Saved data entries:
☆ ☆ ☆ ☆
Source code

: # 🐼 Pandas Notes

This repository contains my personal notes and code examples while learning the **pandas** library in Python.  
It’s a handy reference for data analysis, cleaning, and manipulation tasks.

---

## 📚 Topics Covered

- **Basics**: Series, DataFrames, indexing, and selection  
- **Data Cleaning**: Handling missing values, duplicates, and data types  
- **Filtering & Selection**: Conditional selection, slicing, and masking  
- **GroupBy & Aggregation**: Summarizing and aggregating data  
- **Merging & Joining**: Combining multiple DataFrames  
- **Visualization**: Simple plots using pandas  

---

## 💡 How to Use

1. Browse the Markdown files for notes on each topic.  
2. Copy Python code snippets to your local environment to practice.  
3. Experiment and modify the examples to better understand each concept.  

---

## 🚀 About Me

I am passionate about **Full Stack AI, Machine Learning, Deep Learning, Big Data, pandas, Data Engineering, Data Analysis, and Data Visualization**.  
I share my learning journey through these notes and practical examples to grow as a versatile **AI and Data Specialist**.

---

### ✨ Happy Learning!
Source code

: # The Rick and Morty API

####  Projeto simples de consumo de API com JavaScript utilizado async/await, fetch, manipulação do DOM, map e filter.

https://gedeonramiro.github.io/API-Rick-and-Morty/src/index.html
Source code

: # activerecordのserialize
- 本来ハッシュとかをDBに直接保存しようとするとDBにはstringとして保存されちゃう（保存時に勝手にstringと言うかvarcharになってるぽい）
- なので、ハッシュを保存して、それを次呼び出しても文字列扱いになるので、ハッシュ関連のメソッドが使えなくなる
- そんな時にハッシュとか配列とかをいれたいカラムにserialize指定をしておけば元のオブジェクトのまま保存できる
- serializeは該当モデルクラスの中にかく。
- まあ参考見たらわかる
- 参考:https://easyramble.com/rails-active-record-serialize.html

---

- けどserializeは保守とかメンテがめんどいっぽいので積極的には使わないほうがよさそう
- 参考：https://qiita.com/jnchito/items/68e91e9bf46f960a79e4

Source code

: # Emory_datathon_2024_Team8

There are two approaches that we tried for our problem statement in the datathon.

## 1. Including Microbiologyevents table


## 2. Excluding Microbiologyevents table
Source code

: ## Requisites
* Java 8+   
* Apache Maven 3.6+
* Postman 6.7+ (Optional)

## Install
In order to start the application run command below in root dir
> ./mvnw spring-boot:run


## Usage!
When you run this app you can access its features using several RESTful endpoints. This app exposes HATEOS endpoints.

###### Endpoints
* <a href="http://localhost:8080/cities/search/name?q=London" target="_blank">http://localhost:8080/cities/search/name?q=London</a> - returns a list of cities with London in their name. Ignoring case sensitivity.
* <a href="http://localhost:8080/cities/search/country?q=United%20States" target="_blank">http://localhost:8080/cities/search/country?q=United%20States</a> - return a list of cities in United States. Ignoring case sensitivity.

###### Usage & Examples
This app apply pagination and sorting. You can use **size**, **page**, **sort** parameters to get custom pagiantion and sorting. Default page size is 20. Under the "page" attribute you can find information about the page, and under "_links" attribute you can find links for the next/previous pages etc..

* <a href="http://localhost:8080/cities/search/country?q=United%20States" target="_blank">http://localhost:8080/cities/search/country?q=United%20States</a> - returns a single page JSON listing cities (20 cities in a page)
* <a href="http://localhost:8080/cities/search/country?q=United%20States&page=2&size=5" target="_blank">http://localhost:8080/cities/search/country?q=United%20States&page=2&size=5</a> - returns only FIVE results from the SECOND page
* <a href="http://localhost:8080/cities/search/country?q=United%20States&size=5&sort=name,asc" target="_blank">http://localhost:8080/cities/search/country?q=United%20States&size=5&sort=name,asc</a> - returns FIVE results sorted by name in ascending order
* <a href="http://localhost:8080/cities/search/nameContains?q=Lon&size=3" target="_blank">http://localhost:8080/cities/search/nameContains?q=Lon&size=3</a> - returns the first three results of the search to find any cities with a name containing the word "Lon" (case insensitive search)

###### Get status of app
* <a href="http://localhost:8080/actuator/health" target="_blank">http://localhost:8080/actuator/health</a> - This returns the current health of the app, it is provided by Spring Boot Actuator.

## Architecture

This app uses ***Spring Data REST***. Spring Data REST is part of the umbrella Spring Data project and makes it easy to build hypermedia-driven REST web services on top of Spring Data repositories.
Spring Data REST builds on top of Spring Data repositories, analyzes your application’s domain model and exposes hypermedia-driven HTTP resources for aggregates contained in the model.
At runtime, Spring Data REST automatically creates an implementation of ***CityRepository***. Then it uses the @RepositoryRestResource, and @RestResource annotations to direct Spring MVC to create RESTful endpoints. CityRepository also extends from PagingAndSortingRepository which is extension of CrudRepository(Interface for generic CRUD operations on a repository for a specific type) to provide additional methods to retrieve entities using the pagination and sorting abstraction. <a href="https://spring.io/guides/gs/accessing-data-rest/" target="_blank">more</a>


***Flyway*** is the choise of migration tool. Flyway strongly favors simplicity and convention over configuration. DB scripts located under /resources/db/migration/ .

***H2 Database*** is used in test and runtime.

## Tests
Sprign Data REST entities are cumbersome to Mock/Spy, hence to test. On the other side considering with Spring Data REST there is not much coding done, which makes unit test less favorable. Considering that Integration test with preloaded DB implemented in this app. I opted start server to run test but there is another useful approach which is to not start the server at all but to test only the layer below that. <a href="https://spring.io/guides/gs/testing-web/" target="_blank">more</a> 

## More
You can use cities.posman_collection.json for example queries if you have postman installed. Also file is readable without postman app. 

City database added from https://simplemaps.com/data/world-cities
☆ ☆ ☆ ☆
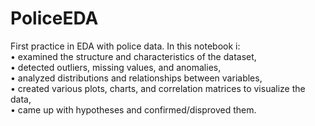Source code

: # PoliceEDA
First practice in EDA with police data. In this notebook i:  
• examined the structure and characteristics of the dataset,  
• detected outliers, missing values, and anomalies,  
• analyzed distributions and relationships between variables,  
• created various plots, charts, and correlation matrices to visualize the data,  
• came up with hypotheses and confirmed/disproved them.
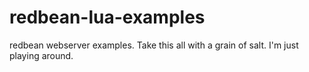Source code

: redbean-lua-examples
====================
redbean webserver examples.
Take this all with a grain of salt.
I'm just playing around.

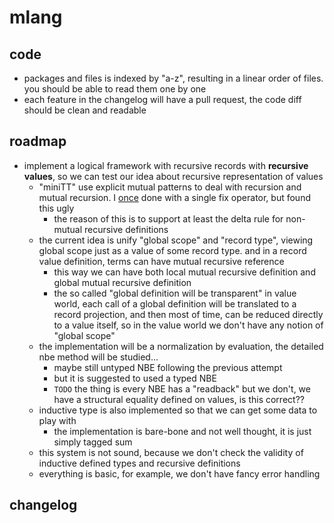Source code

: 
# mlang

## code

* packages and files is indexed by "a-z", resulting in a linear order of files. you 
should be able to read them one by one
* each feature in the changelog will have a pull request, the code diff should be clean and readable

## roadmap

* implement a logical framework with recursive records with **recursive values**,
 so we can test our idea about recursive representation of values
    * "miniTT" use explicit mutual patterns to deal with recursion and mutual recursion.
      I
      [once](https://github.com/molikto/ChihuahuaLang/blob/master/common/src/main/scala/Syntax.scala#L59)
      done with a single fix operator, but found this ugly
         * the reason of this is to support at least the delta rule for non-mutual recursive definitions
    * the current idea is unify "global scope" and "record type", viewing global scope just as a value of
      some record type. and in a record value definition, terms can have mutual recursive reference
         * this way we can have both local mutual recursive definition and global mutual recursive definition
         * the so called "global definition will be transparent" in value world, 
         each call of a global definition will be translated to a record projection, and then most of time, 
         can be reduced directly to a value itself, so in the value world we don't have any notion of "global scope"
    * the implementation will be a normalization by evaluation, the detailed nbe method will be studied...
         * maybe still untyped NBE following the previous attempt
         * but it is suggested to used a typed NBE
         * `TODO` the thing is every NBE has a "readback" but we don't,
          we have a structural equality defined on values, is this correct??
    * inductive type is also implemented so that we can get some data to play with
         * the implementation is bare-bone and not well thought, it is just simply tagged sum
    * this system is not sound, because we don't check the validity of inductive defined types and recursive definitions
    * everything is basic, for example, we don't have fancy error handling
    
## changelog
☆ ☆ ☆ ☆
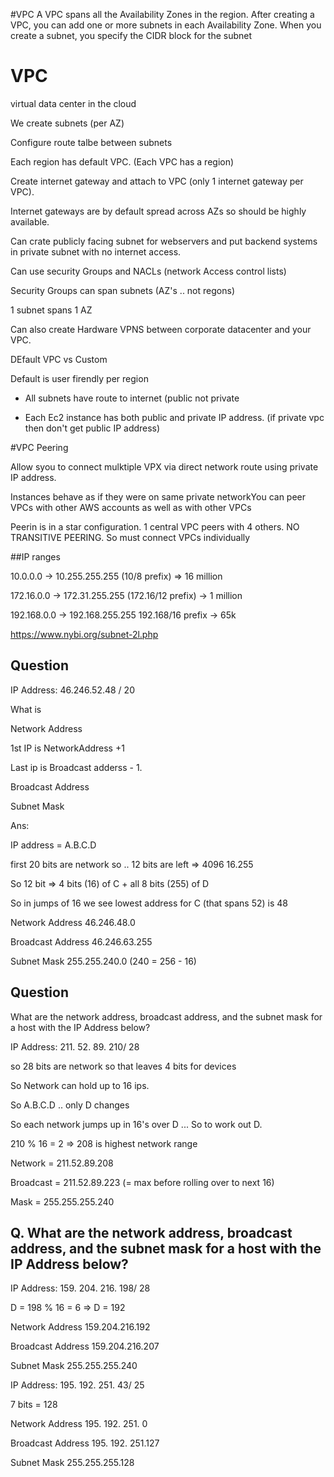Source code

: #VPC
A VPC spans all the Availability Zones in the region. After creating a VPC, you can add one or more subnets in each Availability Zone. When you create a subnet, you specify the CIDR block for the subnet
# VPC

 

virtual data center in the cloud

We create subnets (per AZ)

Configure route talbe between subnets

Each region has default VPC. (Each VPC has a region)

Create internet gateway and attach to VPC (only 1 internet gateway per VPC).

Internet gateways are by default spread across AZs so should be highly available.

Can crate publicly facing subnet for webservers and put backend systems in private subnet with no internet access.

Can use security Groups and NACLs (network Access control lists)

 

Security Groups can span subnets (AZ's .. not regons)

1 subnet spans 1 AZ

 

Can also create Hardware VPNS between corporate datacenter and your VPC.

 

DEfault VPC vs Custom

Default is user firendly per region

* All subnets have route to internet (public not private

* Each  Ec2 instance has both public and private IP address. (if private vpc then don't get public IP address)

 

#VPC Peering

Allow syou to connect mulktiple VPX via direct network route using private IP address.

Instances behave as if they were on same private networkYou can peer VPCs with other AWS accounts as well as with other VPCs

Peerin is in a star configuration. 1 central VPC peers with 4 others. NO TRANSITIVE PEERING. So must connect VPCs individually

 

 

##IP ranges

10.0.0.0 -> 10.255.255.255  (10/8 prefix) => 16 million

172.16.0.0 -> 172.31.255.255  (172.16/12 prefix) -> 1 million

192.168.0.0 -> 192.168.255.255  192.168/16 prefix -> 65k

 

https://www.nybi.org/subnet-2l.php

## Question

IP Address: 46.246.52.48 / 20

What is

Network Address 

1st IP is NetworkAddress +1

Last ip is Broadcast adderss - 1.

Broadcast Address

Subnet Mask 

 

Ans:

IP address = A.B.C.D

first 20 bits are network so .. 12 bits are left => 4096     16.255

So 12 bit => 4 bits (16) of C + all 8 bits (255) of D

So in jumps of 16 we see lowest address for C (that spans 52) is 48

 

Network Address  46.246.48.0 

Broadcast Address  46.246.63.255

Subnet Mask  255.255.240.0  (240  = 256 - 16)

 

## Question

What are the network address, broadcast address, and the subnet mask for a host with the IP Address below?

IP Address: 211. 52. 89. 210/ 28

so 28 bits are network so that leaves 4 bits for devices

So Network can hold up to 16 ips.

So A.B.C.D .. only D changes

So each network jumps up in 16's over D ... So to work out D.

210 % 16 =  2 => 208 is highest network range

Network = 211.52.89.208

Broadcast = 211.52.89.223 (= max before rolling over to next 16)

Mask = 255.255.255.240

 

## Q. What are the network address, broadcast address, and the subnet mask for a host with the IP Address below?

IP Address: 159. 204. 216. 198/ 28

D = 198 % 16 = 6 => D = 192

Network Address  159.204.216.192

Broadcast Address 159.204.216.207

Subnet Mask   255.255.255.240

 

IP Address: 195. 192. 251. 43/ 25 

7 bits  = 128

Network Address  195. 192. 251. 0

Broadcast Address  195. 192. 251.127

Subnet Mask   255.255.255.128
☆ ☆ ☆ ☆
Your goal
For each line in the data above that contains the string "between", extract the line.

Solution to this exercise
• analyzed distributions and relationships between variables,  
Configure route talbe between subnets
Can also create Hardware VPNS between corporate datacenter and your VPC.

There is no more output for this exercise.